(Collected data)
╭──
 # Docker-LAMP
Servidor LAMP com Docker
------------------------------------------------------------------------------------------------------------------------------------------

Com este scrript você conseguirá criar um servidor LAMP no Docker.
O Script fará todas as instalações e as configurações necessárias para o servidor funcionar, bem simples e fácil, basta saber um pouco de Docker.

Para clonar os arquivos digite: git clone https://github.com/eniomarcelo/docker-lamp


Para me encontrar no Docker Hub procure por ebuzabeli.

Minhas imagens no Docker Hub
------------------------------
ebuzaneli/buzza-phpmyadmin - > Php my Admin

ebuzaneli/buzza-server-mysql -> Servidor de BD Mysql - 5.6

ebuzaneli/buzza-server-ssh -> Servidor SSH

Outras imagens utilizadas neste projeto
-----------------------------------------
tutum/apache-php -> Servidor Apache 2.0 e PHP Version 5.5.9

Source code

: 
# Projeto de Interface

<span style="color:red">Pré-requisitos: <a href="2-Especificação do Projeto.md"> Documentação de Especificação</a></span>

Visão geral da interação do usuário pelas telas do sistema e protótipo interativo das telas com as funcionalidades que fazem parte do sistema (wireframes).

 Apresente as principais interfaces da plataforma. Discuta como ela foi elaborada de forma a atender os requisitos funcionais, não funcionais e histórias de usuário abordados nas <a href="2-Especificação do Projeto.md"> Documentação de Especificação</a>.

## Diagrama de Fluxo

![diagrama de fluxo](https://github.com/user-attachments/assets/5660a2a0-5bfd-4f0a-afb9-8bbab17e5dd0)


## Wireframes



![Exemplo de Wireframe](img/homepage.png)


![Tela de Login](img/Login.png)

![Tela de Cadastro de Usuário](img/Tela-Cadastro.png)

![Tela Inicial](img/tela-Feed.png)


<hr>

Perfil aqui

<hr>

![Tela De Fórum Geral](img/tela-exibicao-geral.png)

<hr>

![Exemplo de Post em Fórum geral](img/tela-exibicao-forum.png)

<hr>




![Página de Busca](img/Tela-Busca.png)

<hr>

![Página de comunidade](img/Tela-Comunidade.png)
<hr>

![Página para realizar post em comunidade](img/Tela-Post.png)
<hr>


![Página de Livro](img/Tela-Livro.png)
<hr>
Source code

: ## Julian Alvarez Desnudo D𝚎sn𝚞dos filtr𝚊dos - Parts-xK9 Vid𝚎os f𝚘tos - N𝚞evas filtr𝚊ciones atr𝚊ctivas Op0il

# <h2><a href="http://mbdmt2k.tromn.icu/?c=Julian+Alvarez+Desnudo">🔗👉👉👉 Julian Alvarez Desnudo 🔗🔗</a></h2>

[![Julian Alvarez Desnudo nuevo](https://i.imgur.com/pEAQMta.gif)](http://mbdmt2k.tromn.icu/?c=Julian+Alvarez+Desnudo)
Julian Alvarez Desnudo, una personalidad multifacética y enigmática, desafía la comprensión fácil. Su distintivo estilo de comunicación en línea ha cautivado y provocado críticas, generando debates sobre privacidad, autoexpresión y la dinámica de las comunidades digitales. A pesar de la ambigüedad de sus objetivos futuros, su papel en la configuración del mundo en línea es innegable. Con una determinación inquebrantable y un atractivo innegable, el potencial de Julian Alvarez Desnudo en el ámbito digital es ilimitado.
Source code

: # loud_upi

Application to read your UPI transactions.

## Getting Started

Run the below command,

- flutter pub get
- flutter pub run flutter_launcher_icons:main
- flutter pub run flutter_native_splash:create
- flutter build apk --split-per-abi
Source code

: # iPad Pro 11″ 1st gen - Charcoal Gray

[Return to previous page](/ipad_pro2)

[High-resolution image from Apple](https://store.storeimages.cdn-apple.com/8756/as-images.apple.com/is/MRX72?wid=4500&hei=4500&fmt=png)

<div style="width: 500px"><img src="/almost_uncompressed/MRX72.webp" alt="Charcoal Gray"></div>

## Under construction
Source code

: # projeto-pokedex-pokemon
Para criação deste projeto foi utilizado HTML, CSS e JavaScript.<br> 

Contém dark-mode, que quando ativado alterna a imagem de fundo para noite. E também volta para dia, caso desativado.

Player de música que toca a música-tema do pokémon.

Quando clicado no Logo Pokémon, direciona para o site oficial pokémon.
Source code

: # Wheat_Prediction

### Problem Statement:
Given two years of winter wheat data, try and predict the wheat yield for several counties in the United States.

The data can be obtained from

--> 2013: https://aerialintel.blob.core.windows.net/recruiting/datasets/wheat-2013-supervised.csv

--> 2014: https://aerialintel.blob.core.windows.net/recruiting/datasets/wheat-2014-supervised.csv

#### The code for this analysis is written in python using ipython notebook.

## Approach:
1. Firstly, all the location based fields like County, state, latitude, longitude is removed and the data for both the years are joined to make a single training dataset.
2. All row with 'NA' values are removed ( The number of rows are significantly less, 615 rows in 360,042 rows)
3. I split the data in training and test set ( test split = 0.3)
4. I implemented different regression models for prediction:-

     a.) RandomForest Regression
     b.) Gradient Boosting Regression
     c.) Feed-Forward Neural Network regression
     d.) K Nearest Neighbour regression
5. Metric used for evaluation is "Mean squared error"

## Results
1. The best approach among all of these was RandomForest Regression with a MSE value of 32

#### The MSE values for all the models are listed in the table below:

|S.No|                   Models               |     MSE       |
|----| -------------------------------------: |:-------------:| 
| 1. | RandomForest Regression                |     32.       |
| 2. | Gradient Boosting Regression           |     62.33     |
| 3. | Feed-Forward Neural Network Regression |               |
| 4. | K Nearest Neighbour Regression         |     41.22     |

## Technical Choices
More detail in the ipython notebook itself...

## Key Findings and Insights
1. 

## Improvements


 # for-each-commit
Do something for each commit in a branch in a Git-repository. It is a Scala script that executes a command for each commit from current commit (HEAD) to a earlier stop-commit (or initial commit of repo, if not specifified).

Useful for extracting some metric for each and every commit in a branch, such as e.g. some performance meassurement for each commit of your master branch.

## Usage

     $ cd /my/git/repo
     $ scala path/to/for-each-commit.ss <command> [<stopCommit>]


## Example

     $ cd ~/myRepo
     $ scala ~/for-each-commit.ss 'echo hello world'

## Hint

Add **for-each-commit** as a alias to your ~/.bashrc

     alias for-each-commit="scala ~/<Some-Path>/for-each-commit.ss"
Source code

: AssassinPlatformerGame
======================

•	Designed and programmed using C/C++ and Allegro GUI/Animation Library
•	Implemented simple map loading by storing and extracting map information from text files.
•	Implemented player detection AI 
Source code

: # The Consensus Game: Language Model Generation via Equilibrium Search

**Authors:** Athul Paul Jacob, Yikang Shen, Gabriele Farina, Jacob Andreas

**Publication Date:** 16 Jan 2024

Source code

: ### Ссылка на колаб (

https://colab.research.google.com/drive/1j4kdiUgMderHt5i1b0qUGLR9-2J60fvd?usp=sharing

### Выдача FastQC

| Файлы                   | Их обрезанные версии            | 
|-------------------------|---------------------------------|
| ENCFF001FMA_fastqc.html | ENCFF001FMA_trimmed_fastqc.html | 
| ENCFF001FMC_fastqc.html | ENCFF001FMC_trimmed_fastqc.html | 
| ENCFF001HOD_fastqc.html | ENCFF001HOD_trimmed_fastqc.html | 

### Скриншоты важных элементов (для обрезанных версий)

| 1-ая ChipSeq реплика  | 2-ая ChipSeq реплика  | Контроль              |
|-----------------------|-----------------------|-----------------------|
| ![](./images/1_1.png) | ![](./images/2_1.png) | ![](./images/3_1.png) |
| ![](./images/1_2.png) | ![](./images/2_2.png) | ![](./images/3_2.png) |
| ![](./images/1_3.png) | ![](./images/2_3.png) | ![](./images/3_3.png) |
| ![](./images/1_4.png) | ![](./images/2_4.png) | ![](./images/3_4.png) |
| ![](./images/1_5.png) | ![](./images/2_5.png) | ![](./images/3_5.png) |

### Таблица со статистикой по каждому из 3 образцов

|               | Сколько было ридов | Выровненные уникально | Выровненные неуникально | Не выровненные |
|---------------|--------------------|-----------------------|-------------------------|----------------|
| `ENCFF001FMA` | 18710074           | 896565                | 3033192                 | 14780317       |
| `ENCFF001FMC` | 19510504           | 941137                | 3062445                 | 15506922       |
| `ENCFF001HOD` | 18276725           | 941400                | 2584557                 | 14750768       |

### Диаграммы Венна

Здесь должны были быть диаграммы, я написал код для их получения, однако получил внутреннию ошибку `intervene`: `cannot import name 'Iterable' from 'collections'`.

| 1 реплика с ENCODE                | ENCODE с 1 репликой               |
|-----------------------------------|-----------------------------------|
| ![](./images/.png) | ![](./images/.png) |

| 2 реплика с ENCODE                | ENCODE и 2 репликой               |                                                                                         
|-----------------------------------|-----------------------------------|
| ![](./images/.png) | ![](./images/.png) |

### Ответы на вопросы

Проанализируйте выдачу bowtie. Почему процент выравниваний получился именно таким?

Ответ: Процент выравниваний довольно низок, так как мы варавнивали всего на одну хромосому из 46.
╰──
● Task details
Print, from the entries above, the line with "from text files.", the line with "ENCFF001FMC_fastqc.html | ENCFF001FMC_trimmed_fastqc.html |" and all lines between them, exactly and with nothing else.

● Expected output
•	Implemented simple map loading by storing and extracting map information from text files.
•	Implemented player detection AI 
Source code

: # The Consensus Game: Language Model Generation via Equilibrium Search

**Authors:** Athul Paul Jacob, Yikang Shen, Gabriele Farina, Jacob Andreas

**Publication Date:** 16 Jan 2024

Source code

: ### Ссылка на колаб (

https://colab.research.google.com/drive/1j4kdiUgMderHt5i1b0qUGLR9-2J60fvd?usp=sharing

### Выдача FastQC

| Файлы                   | Их обрезанные версии            | 
|-------------------------|---------------------------------|
| ENCFF001FMA_fastqc.html | ENCFF001FMA_trimmed_fastqc.html | 
| ENCFF001FMC_fastqc.html | ENCFF001FMC_trimmed_fastqc.html | 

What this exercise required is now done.